Friday kicked off on a relatively quiet note, as drizzle and downpour took turns drenching the afternoon crowds for Canadian acts such as Kira Isabella, the adorable and cover-happy Crystal Shawanda (who played a little something by everyone from Patsy Cline and Johnny Cash to Jessie J), and devout heartthrobs High Valley (who also jumped into the cover game with a Mennonite Low German take on the Backstreet Boys' "I Want it That Way"). Things picked up when the 9-to-5 crowd finished up at work and made their way to the park in time for a rambling and storytelling Kevin Costner and Modern West and a rain-soaked and boisterous set by Big & Rich. By the time Tim McGraw finally took the stage to treat the increasingly crowded hills and fields to a little "Truck Yeah," it was clear the festival was going to be an undeniable success. Rain or not.

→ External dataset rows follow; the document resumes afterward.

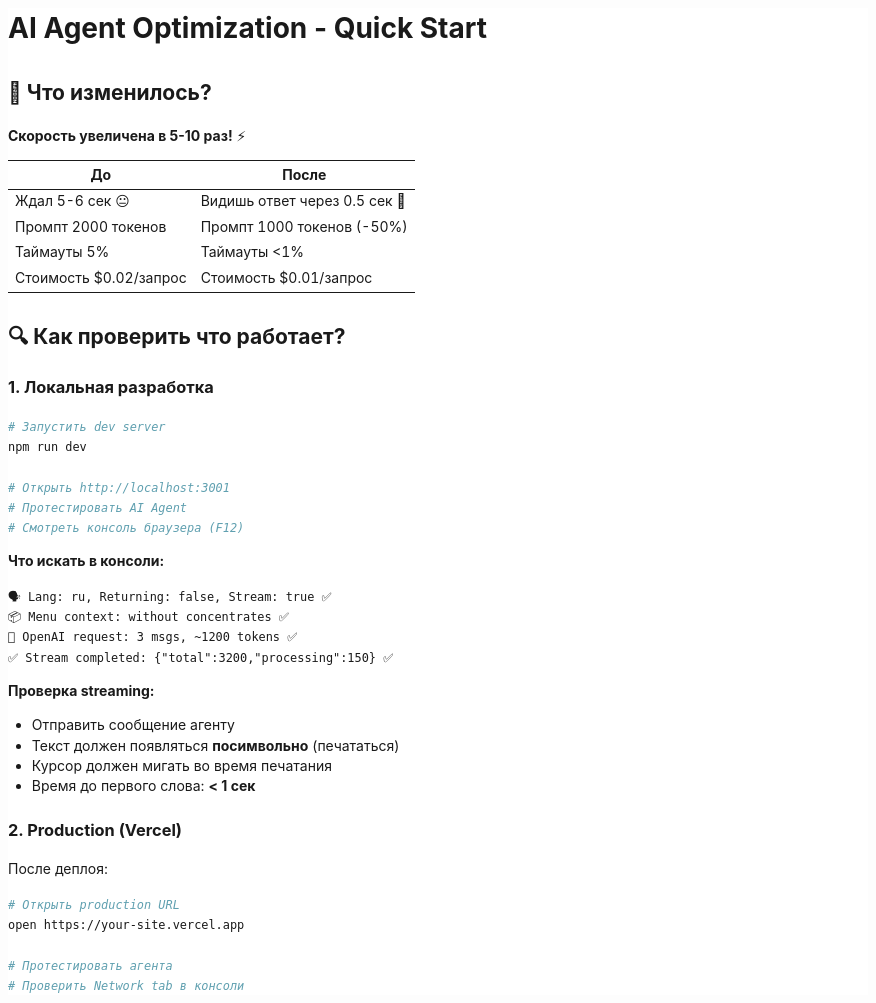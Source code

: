 # AI Agent Optimization - Quick Start

## 🎯 Что изменилось?

**Скорость увеличена в 5-10 раз!** ⚡

| До | После |
|----|-------|
| Ждал 5-6 сек 😐 | Видишь ответ через 0.5 сек 🚀 |
| Промпт 2000 токенов | Промпт 1000 токенов (-50%) |
| Таймауты 5% | Таймауты <1% |
| Стоимость $0.02/запрос | Стоимость $0.01/запрос |

## 🔍 Как проверить что работает?

### 1. Локальная разработка

```bash
# Запустить dev server
npm run dev

# Открыть http://localhost:3001
# Протестировать AI Agent
# Смотреть консоль браузера (F12)
```

**Что искать в консоли:**
```
🗣️ Lang: ru, Returning: false, Stream: true ✅
📦 Menu context: without concentrates ✅
💬 OpenAI request: 3 msgs, ~1200 tokens ✅
✅ Stream completed: {"total":3200,"processing":150} ✅
```

**Проверка streaming:**
- Отправить сообщение агенту
- Текст должен появляться **посимвольно** (печататься)
- Курсор должен мигать во время печатания
- Время до первого слова: **< 1 сек**

### 2. Production (Vercel)

После деплоя:
```bash
# Открыть production URL
open https://your-site.vercel.app

# Протестировать агента
# Проверить Network tab в консоли
```
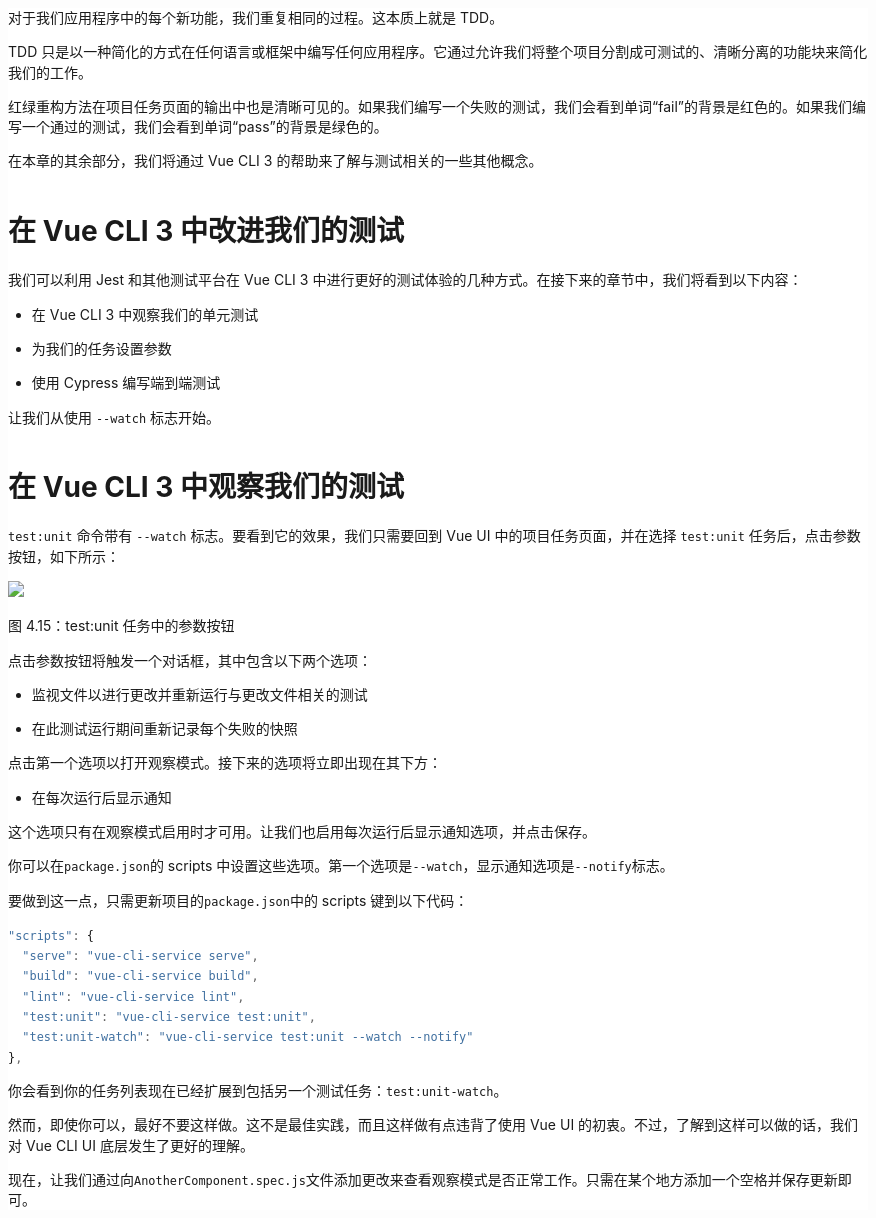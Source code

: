 对于我们应用程序中的每个新功能，我们重复相同的过程。这本质上就是 TDD。

TDD 只是以一种简化的方式在任何语言或框架中编写任何应用程序。它通过允许我们将整个项目分割成可测试的、清晰分离的功能块来简化我们的工作。

红绿重构方法在项目任务页面的输出中也是清晰可见的。如果我们编写一个失败的测试，我们会看到单词“fail”的背景是红色的。如果我们编写一个通过的测试，我们会看到单词“pass”的背景是绿色的。

在本章的其余部分，我们将通过 Vue CLI 3 的帮助来了解与测试相关的一些其他概念。

# 在 Vue CLI 3 中改进我们的测试

我们可以利用 Jest 和其他测试平台在 Vue CLI 3 中进行更好的测试体验的几种方式。在接下来的章节中，我们将看到以下内容：

+   在 Vue CLI 3 中观察我们的单元测试

+   为我们的任务设置参数

+   使用 Cypress 编写端到端测试

让我们从使用 `--watch` 标志开始。

# 在 Vue CLI 3 中观察我们的测试

`test:unit` 命令带有 `--watch` 标志。要看到它的效果，我们只需要回到 Vue UI 中的项目任务页面，并在选择 `test:unit` 任务后，点击参数按钮，如下所示：

![](https://github.com/OpenDocCN/freelearn-vue-zh/raw/master/docs/vue-cli3-qk-st-gd/img/2ce2cf08-6d56-4f96-9e0c-967d4a04cd8d.png)

图 4.15：test:unit 任务中的参数按钮

点击参数按钮将触发一个对话框，其中包含以下两个选项：

+   监视文件以进行更改并重新运行与更改文件相关的测试

+   在此测试运行期间重新记录每个失败的快照

点击第一个选项以打开观察模式。接下来的选项将立即出现在其下方：

+   在每次运行后显示通知

这个选项只有在观察模式启用时才可用。让我们也启用每次运行后显示通知选项，并点击保存。

你可以在`package.json`的 scripts 中设置这些选项。第一个选项是`--watch`，显示通知选项是`--notify`标志。

要做到这一点，只需更新项目的`package.json`中的 scripts 键到以下代码：

```js
"scripts": {
  "serve": "vue-cli-service serve",
  "build": "vue-cli-service build",
  "lint": "vue-cli-service lint",
  "test:unit": "vue-cli-service test:unit",
  "test:unit-watch": "vue-cli-service test:unit --watch --notify"
},
```

你会看到你的任务列表现在已经扩展到包括另一个测试任务：`test:unit-watch`。

然而，即使你可以，最好不要这样做。这不是最佳实践，而且这样做有点违背了使用 Vue UI 的初衷。不过，了解到这样可以做的话，我们对 Vue CLI UI 底层发生了更好的理解。

现在，让我们通过向`AnotherComponent.spec.js`文件添加更改来查看观察模式是否正常工作。只需在某个地方添加一个空格并保存更新即可。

Saturday continued in the same vein. Dismal weather was no match for sunny spirits during an afternoon of of music from Jason Jones, Shane Yellowbird, grunge rocker-turned-cowboy Dallas Smith (who did play one song from his old band, Default, during his set) and Phil Vassar. Sheryl Crow even gamely strutted up and down the main stage's long and uncovered catwalk, getting legitimately soaked as she sang "Soak Up the Sun." Old-school country rockers Alabama were particularly impressed by the intestinal fortitude of the crowd and delighted in the muddy mess their fans were kicking up as they played into yet another deluge of rain. American badass Kid Rock finished the night on a high note, working the crowd up into such a frenzy that they barely cared that they were soaked to the bone and getting cold -- or that Sheryl had already left, dashing everyone's hopes of seeing the pair do "Picture" together live.
Sunday's mainstage curtain jerkers Canaan Smith and Lauren Alaina and their faithful fans had to contend with the last showers of the weekend, but by the time Terri Clark took the stage and "Canadian Girls" singer Dean Brody followed her with a surprise acoustic set, the sun had finally arrived. Tragically Hip singer Gord Downie played his solo material with the Sadies backing him. Downie ran through a blistering set to an appreciative (and occasionally confused) crowd of Hip fans and rockers in the suddenly-searing sun. Paul Brandt enjoyed an equally summery time. Lionel Richie then brought the house down with a playful and cheeky set, inspiring the crowds of cowboys and girls to get down to "Brick House" and pretend to be Diana Ross during an "Endless Love" singalong. Carrie Underwood, praising the crowd for being such troopers all weekend, finished everything off with a rousing show that crammed every spare nook and cranny of the extensive grounds with absolutely enthralled fans.
Those fans deserved every bit of props they received from Carrie and her fellow performers. With all due respect to the artists on the stage, it was the population of Boots and Hearts' makeshift three-day village, packed with food stands, a ferris wheel, and tents and RVs as far as the eye could see, that truly made the festival thrive. At the risk of sounding like the most shameless, ripped-from-a-greeting-card country lyric, the people in attendance, with their boots and their hearts on display, were the real stars of the show.